Chris, yes I know that FL4.6 generates both OpenType flavours. But how proper native will the OT-TTs be? The .ttf files will contain the additional tables, but Windows does not recognise them as OpenType, at least not with me. I use FL4.6Mac and on the various occasions I tried, my .ttf OT-TT files never acquired the expected OpenType icon.

> FOGs “Clean up Paths” does a better job of point reduction than FL-4.6 Optimize

I leave that to the experts ;^)

dezcom's picture

Thanks for the clarification Miguel. Hopefully, Microsoft will make there next revisions more OTF friendly. I never use Word for any serious type work so I have little experience with your issue. I am sure you are "The Expert" in many regards Miguel :-)


Miguel Sousa's picture

Come on Chris, April 1st was last week... ;^)

paul d hunt's picture

my .ttf OT-TT files never acquired the expected OpenType icon.

this is because the OT icon is only displayed for TT flavored fonts if the font is digitally signed.

From the thread you referenced earlier on TrueType vs.
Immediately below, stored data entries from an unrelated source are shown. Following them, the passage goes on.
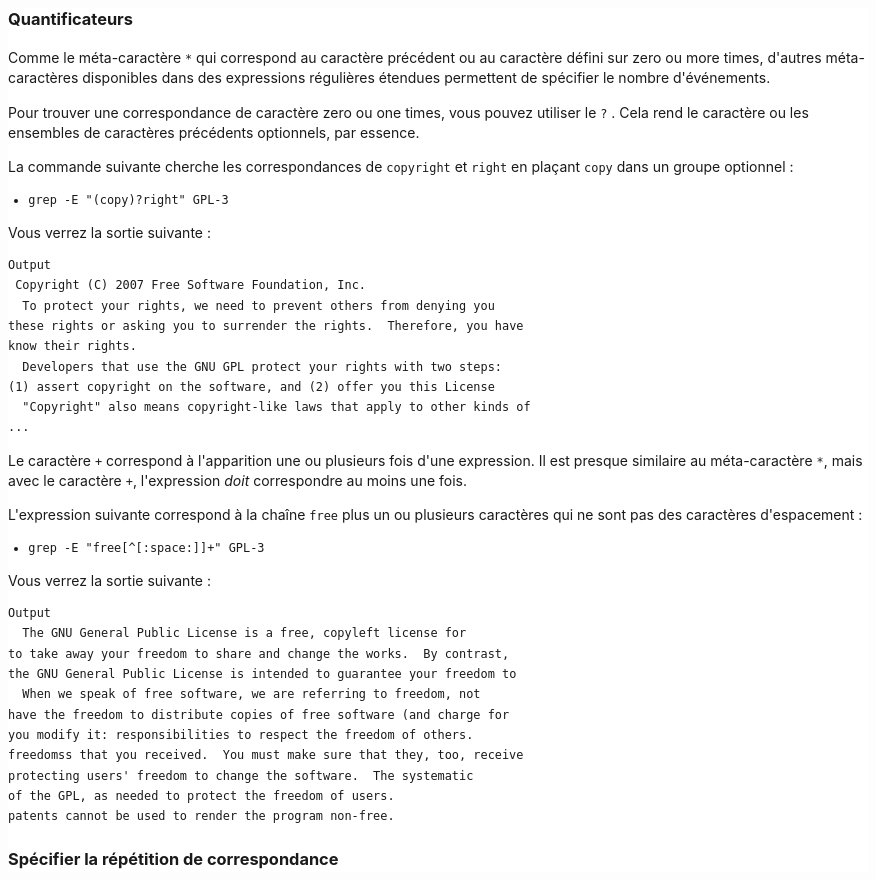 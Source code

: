 <h3 id="quantificateurs">Quantificateurs</h3>

<p>Comme le méta-caractère <code>*</code> qui correspond au caractère précédent ou au caractère défini sur zero ou more times, d'autres méta-caractères disponibles dans des expressions régulières étendues permettent de spécifier le nombre d'événements.</p>

<p>Pour trouver une correspondance de caractère zero ou one times, vous pouvez utiliser le <code>?</code> . Cela rend le caractère ou les ensembles de caractères précédents optionnels, par essence.</p>

<p>La commande suivante cherche les correspondances de <code>copyright</code> et <code>right</code> en plaçant <code>copy</code> dans un groupe optionnel :</p>
<pre class="code-pre command prefixed"><code class="code-highlight language-bash"><ul class="prefixed"><li class="line" data-prefix="$">grep -E "(copy)?right" GPL-3
</li></ul></code></pre>
<p>Vous verrez la sortie suivante :</p>
<pre class="code-pre "><code><div class="secondary-code-label " title="Output">Output</div> Copy<span class="highlight">right</span> (C) 2007 Free Software Foundation, Inc.
  To protect your <span class="highlight">right</span>s, we need to prevent others from denying you
these <span class="highlight">right</span>s or asking you to surrender the <span class="highlight">right</span>s.  Therefore, you have
know their <span class="highlight">right</span>s.
  Developers that use the GNU GPL protect your <span class="highlight">right</span>s with two steps:
(1) assert <span class="highlight">copyright</span> on the software, and (2) offer you this License
  "Copy<span class="highlight">right</span>" also means <span class="highlight">copyright</span>-like laws that apply to other kinds of
...
</code></pre>
<p>Le caractère <code>+</code> correspond à l'apparition une ou plusieurs fois d'une expression. Il est presque similaire au méta-caractère <code>*</code>, mais avec le caractère <code>+</code>, l'expression <em>doit</em> correspondre au moins une fois.</p>

<p>L'expression suivante correspond à la chaîne <code>free</code> plus un ou plusieurs caractères qui ne sont pas des caractères d'espacement :</p>
<pre class="code-pre command prefixed"><code class="code-highlight language-bash"><ul class="prefixed"><li class="line" data-prefix="$">grep -E "free[^[:space:]]+" GPL-3
</li></ul></code></pre>
<p>Vous verrez la sortie suivante :</p>
<pre class="code-pre "><code><div class="secondary-code-label " title="Output">Output</div>  The GNU General Public License is a <span class="highlight">free,</span> copyleft license for
to take away your <span class="highlight">freedom</span> to share and change the works.  By contrast,
the GNU General Public License is intended to guarantee your <span class="highlight">freedom</span> to
  When we speak of free software, we are referring to <span class="highlight">freedom,</span> not
have the <span class="highlight">freedom</span> to distribute copies of free software (and charge for
you modify it: responsibilities to respect the <span class="highlight">freedom</span> of others.
<span class="highlight">freedoms</span>s that you received.  You must make sure that they, too, receive
protecting users' <span class="highlight">freedom</span> to change the software.  The systematic
of the GPL, as needed to protect the <span class="highlight">freedom</span> of users.
patents cannot be used to render the program non-<span class="highlight">free.</span>
</code></pre>
<h3 id="spécifier-la-répétition-de-correspondance">Spécifier la répétition de correspondance</h3>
Postscript:

dezcom's picture

" April 1st was last week… ;^)"

LOL!!! Miguel, I can be a fool every week :-)


Miguel Sousa's picture

Thanks Paul, that had escaped me. (Uau! What a conundrum just to get the right icon...)

Chris, we all are... fools and experts, in a way or another :^)

Diner's picture

Actually, I had always been concerned about going from a 2048 em to a 1000 em in regards to point shifting . . . I have always assumed it's a one way trip that you could go from a smaller to a larger em grid but never the other way around . . .

Stuart :D

paul d hunt's picture

Thanks Paul, that had escaped me. (Uau! What a conundrum just to get the right icon…)

Personally, I think it's all rather silly, as the dsig table is the singular element that determines whether this icon displays or not. For example: you could have a feature-rich TT-flavored OTF without a signature, which does not display the icon. or you could have a simple TT file with no special features that has been signed and DOES display the OT icon. I think this is all very silly and, obviously, confusing to users.

Miguel Sousa's picture

> Personally, I think it’s all rather silly

I agree. Why don't the OS make the decision of changing the icon based upon the presence of font data other than the DSIG table? Microsoft's intelligent approach again? (Can anyone call Simon, please? Or should we create a Si-signal? :^)

dezcom's picture

"...Or should we create a Si-signal? "

Go for it Miguel!


Thomas Phinney's picture

Microsoft has said that they are looking at doing something a bit more sensible for Vista wrt which TT fonts get the OT icon.